Cheap vs. Expensive Jeans: Key Denim Differences
Denim is, for all intents and purposes, simply cotton. But, not all denim is made the same. Most jeans will likely be made with middling to low quality of denim, often blended with some synthetic fibers like elastane. Manufacturers do that in order to give you that soft and supple feeling right out of the box, but this can actually harm the lifespan of your jeans as the fibers break down faster than sturdy cotton.
Historically, denim has been priced for its hard-wearing nature. It was the cloth of choice for those doing hard labor in the real world and mining eras, and some of the best denim out there is largely unchanged from how it’s traditionally been made.
At this junction, we could go on for quite a while talking about selvage denim, raw denim, and all the fun things there, but for the purpose of today’s post, it’s safe to say that good quality cotton denim can really take a bit of a beating, but also needs a bit of love. By caring for your jeans, you’ll have a longer-lasting garment, and it becoming more stylish and comfortable for years to come.
Denim Care 101: 1. Wash When Needed
To kick off, wash your jeans when needed. There are many posts, videos, thoughts, and theories about the exact science of knowing when you’re supposed to wash your jeans.
So, in our experience, we can sum things up for you pretty simply here: wash your jeans when they need to be washed. Not after everywhere, but also not only every decade.
The key here is just taking stock when you’re done wearing your jeans. Are there any noticeable spots or stains? Are they starting to look a little tired? And most importantly, do they smell?
Washing your jeans frequently will fade your jeans prematurely. If you like the faded look, then this shouldn’t be an issue for you. But, obsessive laundering can also break down the cotton, leading to a pair of jeans that aren’t as long-lasting as they could have been.
On the other hand, you don’t want to never or very rarely wash your jeans, as dirt and other general wear and tear that’s left untreated can contribute to the destruction of your denim. So, washing is an important part of general jeans care.
Overall, when it comes to the frequency of laundering or denim, just apply a little mindfulness. Wash them as and when you need to, neither frequently nor sparingly.
2. Wash Them Separately
When the time comes to launder your jeans, you’re going to want to wash them separately from your other clothes. Simply put, they will stain everything else, and it’s because quality denim is dyed using a high level of natural indigo.

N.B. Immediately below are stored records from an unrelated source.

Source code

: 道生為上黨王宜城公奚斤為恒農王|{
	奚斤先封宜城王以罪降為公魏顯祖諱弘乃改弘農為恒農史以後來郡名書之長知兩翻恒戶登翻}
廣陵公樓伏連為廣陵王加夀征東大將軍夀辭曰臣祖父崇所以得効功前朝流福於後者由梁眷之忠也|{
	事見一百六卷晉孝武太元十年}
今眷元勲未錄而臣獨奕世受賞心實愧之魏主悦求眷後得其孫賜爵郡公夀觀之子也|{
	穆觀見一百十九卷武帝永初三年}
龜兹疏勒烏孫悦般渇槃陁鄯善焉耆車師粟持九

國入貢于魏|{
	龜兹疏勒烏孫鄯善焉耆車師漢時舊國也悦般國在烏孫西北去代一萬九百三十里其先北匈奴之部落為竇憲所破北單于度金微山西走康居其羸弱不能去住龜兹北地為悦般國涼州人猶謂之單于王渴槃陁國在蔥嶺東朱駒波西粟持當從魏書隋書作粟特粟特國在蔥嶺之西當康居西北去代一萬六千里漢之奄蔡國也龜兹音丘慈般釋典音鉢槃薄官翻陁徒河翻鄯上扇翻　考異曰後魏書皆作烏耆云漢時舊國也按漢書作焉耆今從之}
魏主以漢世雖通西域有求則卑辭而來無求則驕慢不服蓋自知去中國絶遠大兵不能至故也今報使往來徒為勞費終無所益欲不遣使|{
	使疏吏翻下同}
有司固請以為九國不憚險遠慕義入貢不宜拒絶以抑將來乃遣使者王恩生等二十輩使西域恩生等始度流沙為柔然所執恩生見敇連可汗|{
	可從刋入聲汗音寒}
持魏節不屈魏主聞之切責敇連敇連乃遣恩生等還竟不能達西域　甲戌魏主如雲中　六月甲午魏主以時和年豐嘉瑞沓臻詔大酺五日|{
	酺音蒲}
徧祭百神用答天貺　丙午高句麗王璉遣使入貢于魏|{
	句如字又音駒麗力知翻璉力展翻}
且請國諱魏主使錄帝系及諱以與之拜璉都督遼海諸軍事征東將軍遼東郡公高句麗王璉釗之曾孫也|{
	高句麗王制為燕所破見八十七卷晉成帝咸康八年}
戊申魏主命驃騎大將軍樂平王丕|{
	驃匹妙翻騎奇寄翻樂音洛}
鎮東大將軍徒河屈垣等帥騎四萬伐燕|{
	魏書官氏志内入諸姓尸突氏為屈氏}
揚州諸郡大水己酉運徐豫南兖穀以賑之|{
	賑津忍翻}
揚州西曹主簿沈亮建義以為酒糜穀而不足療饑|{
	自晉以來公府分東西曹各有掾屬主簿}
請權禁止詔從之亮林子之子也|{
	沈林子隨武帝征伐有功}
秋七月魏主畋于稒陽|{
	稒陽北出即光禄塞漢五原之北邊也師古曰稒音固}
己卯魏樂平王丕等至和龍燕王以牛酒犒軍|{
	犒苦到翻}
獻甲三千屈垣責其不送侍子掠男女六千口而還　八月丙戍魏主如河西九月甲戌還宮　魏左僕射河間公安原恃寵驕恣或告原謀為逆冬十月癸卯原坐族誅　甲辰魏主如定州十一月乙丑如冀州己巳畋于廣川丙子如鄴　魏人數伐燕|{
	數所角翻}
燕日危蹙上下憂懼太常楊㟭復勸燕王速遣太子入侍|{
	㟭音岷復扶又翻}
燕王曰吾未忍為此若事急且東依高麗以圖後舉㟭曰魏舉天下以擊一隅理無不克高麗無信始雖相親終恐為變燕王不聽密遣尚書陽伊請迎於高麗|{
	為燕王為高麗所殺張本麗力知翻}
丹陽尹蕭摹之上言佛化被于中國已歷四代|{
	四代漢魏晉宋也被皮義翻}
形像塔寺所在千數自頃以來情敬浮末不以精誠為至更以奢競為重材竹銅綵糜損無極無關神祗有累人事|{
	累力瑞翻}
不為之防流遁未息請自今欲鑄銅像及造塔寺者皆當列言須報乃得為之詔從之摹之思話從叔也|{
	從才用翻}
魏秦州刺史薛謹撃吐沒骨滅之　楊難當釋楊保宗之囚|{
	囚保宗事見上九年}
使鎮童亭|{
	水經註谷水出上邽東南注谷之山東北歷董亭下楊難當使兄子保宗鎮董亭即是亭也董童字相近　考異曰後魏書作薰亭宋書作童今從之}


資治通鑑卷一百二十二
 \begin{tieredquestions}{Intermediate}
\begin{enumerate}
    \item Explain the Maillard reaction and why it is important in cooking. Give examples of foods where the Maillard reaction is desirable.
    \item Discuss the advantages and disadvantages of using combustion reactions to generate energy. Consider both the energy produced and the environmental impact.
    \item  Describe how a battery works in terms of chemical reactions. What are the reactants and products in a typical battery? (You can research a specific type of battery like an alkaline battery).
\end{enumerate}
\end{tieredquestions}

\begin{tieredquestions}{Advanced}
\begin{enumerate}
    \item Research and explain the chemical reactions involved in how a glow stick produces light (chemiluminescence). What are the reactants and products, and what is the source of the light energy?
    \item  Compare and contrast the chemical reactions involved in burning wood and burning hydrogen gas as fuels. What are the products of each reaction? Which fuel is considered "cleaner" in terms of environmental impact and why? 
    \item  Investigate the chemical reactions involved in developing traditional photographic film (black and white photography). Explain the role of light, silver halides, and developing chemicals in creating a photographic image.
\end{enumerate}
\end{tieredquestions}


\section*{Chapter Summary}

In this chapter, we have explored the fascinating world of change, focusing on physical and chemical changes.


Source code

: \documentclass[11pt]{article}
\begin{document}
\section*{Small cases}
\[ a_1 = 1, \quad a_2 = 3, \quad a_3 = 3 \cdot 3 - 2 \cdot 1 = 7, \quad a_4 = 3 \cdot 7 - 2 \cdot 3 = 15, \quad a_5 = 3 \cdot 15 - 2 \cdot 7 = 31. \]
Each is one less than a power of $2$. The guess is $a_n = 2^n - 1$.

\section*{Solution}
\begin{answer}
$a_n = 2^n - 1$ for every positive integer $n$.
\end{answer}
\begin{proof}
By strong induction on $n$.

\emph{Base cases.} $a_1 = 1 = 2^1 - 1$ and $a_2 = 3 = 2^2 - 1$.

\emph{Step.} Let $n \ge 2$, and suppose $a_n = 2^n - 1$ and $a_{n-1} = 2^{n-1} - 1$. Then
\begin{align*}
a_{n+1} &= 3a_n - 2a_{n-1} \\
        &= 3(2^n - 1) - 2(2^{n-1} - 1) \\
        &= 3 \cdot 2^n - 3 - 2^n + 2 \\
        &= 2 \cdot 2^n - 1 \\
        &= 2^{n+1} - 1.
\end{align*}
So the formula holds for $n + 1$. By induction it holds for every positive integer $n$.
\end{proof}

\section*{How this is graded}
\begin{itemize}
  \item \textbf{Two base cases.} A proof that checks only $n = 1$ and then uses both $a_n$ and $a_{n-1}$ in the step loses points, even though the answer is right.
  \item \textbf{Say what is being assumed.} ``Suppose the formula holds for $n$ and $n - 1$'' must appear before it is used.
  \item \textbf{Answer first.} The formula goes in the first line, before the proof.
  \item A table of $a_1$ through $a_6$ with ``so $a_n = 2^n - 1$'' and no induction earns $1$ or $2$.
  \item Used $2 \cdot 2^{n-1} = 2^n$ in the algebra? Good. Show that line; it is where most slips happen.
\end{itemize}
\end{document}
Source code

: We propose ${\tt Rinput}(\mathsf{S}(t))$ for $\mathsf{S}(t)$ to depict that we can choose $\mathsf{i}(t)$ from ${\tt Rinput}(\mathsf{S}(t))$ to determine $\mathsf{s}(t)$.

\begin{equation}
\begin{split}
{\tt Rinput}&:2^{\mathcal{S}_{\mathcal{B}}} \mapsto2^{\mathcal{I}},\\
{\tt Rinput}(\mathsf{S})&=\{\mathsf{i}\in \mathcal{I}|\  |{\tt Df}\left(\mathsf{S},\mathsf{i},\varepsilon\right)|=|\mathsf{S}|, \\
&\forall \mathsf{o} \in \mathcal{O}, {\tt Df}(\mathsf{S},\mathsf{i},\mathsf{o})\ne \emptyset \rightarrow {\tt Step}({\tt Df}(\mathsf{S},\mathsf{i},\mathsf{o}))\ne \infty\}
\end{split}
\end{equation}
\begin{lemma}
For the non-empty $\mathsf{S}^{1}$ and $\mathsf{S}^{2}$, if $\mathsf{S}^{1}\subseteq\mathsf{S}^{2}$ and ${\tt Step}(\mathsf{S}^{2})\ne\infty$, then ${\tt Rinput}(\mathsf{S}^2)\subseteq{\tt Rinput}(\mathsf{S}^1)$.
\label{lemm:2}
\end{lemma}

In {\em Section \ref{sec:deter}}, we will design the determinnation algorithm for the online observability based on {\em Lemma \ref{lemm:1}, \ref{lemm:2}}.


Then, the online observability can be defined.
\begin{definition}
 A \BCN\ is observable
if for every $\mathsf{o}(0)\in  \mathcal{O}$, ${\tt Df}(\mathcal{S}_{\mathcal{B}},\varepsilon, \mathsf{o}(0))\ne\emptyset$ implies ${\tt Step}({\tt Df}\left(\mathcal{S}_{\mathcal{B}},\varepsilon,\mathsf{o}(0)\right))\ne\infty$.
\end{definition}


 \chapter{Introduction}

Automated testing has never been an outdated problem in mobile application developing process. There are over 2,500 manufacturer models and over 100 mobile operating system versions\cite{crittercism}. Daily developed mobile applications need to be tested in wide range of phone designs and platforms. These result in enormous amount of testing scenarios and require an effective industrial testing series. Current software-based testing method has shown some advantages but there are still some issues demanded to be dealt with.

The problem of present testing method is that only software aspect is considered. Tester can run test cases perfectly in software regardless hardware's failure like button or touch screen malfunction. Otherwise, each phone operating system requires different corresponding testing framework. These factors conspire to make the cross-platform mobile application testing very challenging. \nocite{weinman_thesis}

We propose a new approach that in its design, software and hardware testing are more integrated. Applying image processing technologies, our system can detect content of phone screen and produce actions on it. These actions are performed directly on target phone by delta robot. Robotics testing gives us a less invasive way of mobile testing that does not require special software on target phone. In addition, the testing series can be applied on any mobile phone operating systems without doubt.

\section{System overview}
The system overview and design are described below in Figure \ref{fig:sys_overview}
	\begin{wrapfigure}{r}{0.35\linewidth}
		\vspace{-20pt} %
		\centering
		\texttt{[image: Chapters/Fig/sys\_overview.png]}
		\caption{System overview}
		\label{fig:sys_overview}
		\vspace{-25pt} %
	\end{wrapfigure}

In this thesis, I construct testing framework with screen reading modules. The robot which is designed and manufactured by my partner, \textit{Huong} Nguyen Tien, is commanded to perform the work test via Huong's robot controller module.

The indigo dye is soaked into the cotton fibers of your denim and is then reactivated with the addition of water. Particularly, dark blue jeans will also transfer their color onto other clothing items when they are new. And this is especially true for raw denim, but they should be less potent after you’ve given your jeans their first wash.
Therefore, it’s best to hand wash denim in a completely separate area, such as a basin or bathtub, where the jeans can soak by themselves. You’ll also end up using less water and energy than putting them in the washing machine, unless you possess an insane amount of denim.
You’ll probably find that cheaper jeans won’t bleed much during their first wash. This is due to the lower quantities of genuine indigo used in the dyeing process. But, it’s worthwhile heading this advice for all denim garments until you know what level of dye bleeding to expect.
3. Use Mild or Specialist Denim Detergents
While we’re on the subject of dyeing your jeans, you’ll want to use a detergent that’s very mild or, even better, a specialist denim detergent. This is especially true if you have high-quality jeans made from salvage or raw denim.
A water-only wash will tackle a decent amount of dirt and grime on your jeans, but to make sure they’re properly cleaned and refreshed, you should be using a detergent that’s going to work towards preserving your jeans for longer, as anything harsh will strip the color from the denim.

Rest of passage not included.